Jo22 wrote on 2021-08-02, 14:33:
PS: I wonder, maybe the MS InPort cards can be upgraded with a 16550A?
The UARTs 8250 and 16550A are for serial communication. The InPort mouse doesn't use serial communication at all, and I have no evidence that the original InPort card contains an UART at all.
You can find the pinout of the InPort mouse at https://deskthority.net/wiki/Bus_mouse#Microsoft_InPort . It shows that the cable from the mouse to the computer contains the raw sensor and button signals, not a serial data stream (as serial mice would). The counter that counts the pulses of the rotary encoders in the mouse is in the one chip on the microsoft InPort card, and the counter values can be directly read over the ISA bus, with no serial data stream in between.
The interrupt rate of a serial MS mouse is higher than the interrupt rate of a bus mouse: A serial mouse sends around 150 bytes / second, and every byte triggers an interrupt. Three bytes make a packet, so you get up to 50 updates / second. If the bochs emulation of the bus mouse is true to the original hardware and emulates a MS InPort-compatible card, only 30 interrupts / second are generated, and an update is available on every interrupt. The process of reading data from the bus port chip seems to need more I/O cycles than reading the serial data from an MS mouse.

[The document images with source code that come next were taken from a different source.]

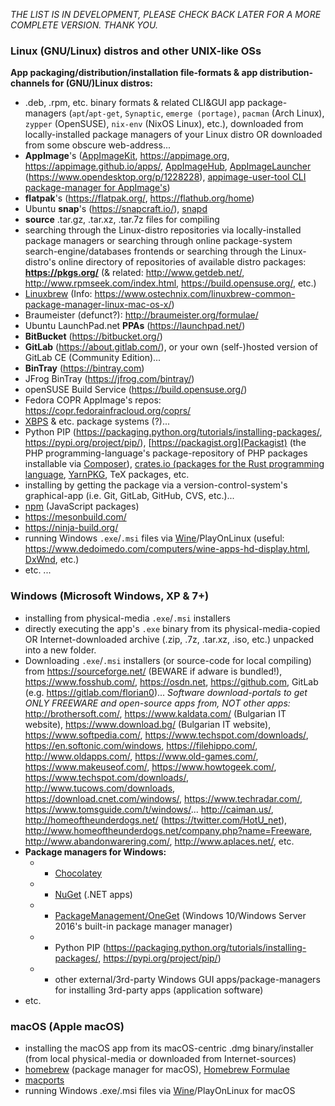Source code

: 
_THE LIST IS IN DEVELOPMENT, PLEASE CHECK BACK LATER FOR A MORE COMPLETE VERSION. THANK YOU._

### Linux (GNU/Linux) distros and other UNIX-like OSs ###
**App packaging/distribution/installation file-formats & app distribution-channels for (GNU/)Linux distros:**
* .deb, .rpm, etc. binary formats & related CLI&GUI app package-managers (`apt`/`apt-get`, `Synaptic`, `emerge (portage)`, `pacman` (Arch Linux), `zypper` (OpenSUSE), `nix-env` (NixOS Linux), etc.), downloaded from locally-installed package managers of your Linux distro OR downloaded from some obscure web-address...
* **AppImage**'s ([AppImageKit](https://github.com/AppImage/AppImageKit), https://appimage.org, https://appimage.github.io/apps/, [AppImageHub](https://appimage.github.io/), [AppImageLauncher](https://github.com/TheAssassin/AppImageLauncher) (https://www.opendesktop.org/p/1228228), [appimage-user-tool CLI package-manager for AppImage's](https://git.opendesktop.org/azubieta/appimage-user-tool))
* **flatpak**'s (https://flatpak.org/, https://flathub.org/home)
* Ubuntu **snap**'s (https://snapcraft.io/), [snapd](https://github.com/snapcore/snapd)
* **source** .tar.gz, .tar.xz, .tar.7z files for compiling
* searching through the Linux-distro repositories via locally-installed package managers or searching through online package-system search-engine/databases frontends or searching through the Linux-distro's online directory of repositories of available distro packages: **https://pkgs.org/** (& related: http://www.getdeb.net/, http://www.rpmseek.com/index.html, https://build.opensuse.org/, etc.)
* [Linuxbrew](http://linuxbrew.sh) (Info: https://www.ostechnix.com/linuxbrew-common-package-manager-linux-mac-os-x/)
* Braumeister (defunct?): http://braumeister.org/formulae/
* Ubuntu LaunchPad.net **PPAs** (https://launchpad.net/)
* **BitBucket** (https://bitbucket.org/)
* **GitLab** (https://about.gitlab.com/), or your own (self-)hosted version of GitLab CE (Community Edition)...
* **BinTray** (https://bintray.com)
* JFrog BinTray (https://jfrog.com/bintray/)
* openSUSE Build Service (https://build.opensuse.org/)
* Fedora COPR AppImage's repos: https://copr.fedorainfracloud.org/coprs/
* [XBPS](https://voidlinux.org/usage/xbps/) & etc. package systems (?)...
* Python PIP (https://packaging.python.org/tutorials/installing-packages/, https://pypi.org/project/pip/), [https://packagist.org](Packagist) (the PHP programming-language's package-repository of PHP packages installable via [Composer](https://getcomposer.org/)), [crates.io (packages for the Rust programming language](https://crates.io/crates/smithay-clipboard), [YarnPKG](https://yarnpkg.com/lang/en/), TeX packages, etc.
* installing by getting the package via a version-control-system's graphical-app (i.e. Git, GitLab, GitHub, CVS, etc.)...
* [npm](https://www.npmjs.com/) (JavaScript packages)
* https://mesonbuild.com/
* https://ninja-build.org/
* running Windows `.exe`/`.msi` files via [Wine](https://www.winehq.org/)/PlayOnLinux (useful: https://www.dedoimedo.com/computers/wine-apps-hd-display.html, [DxWnd](https://sourceforge.net/p/dxwnd/home/Home/), etc.)
* etc. ...

### Windows (Microsoft Windows, XP & 7+) ###
* installing from physical-media `.exe`/`.msi` installers
* directly executing the app's `.exe` binary from its physical-media-copied OR Internet-downloaded archive (.zip, .7z, .tar.xz, .iso, etc.) unpacked into a new folder.
* Downloading `.exe`/`.msi` installers (or source-code for local compiling) from https://sourceforge.net/ (BEWARE if adware is bundled!), https://www.fosshub.com/, https://osdn.net, https://github.com, GitLab (e.g. https://gitlab.com/florian0)...
_Software download-portals to get ONLY FREEWARE and open-source apps from, NOT other apps:_
http://brothersoft.com/, https://www.kaldata.com/ (Bulgarian IT website), https://www.download.bg/ (Bulgarian IT website), https://www.softpedia.com/, https://www.techspot.com/downloads/, https://en.softonic.com/windows, https://filehippo.com/, http://www.oldapps.com/, https://www.old-games.com/, https://www.makeuseof.com/, https://www.howtogeek.com/, https://www.techspot.com/downloads/, http://www.tucows.com/downloads, https://download.cnet.com/windows/, https://www.techradar.com/, https://www.tomsguide.com/t/windows/... http://caiman.us/, http://homeoftheunderdogs.net/ (https://twitter.com/HotU_net), http://www.homeoftheunderdogs.net/company.php?name=Freeware, http://www.abandonwarering.com/, http://www.aplaces.net/, etc.
* **Package managers for Windows:**
  * * [Chocolatey](https://chocolatey.org)
  * * [NuGet](https://www.nuget.org) (.NET apps)
  * * [PackageManagement/OneGet](https://github.com/OneGet/oneget) (Windows 10/Windows Server 2016's built-in package manager manager)
  * * Python PIP (https://packaging.python.org/tutorials/installing-packages/, https://pypi.org/project/pip/)
  * * other external/3rd-party Windows GUI apps/package-managers for installing 3rd-party apps (application software)
* etc.

### macOS (Apple macOS) ###
* installing the macOS app from its macOS-centric .dmg binary/installer (from local physical-media or downloaded from Internet-sources)
* [homebrew](https://brew.sh/) (package manager for macOS), [Homebrew Formulae](https://formulae.brew.sh/)
* [macports](https://www.macports.org/)
* running Windows .exe/.msi files via [Wine](https://www.winehq.org/)/PlayOnLinux for macOS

So my verdict is: If the IRQ processsing overhead is the main limiting factor, the bus mouse is the clear winner (only 1/5th of the IRQ rate compared to serial mice). On the other hand, if ISA 8-bit cycles are the main limiting factor, the serial mouse might win out. The latter might be the case on fast x86 systems (high end 486, Pentium) without a memory manager like EMM386. On the other hand, I think the whole discussion is academic, because the real CPU load (at least in graphics modes) isn't caused by the communication protocol, but from re-drawing the mouse cursor. Redrawing the mouse cursor takes the same effort no matter how the position has been received. If serial MS mice make use of the technically possible 50 updates per second, and the driver redraws the cursor with every position update, the CPU load will be higher than with a bus mouse that only posts 30 updates per second to the mouse driver. If the mouse cursor is drawn in the main loop of the application at the screen refresh rate of the application instead of the update rate of the mouse, the mouse port type likely makes no difference at all.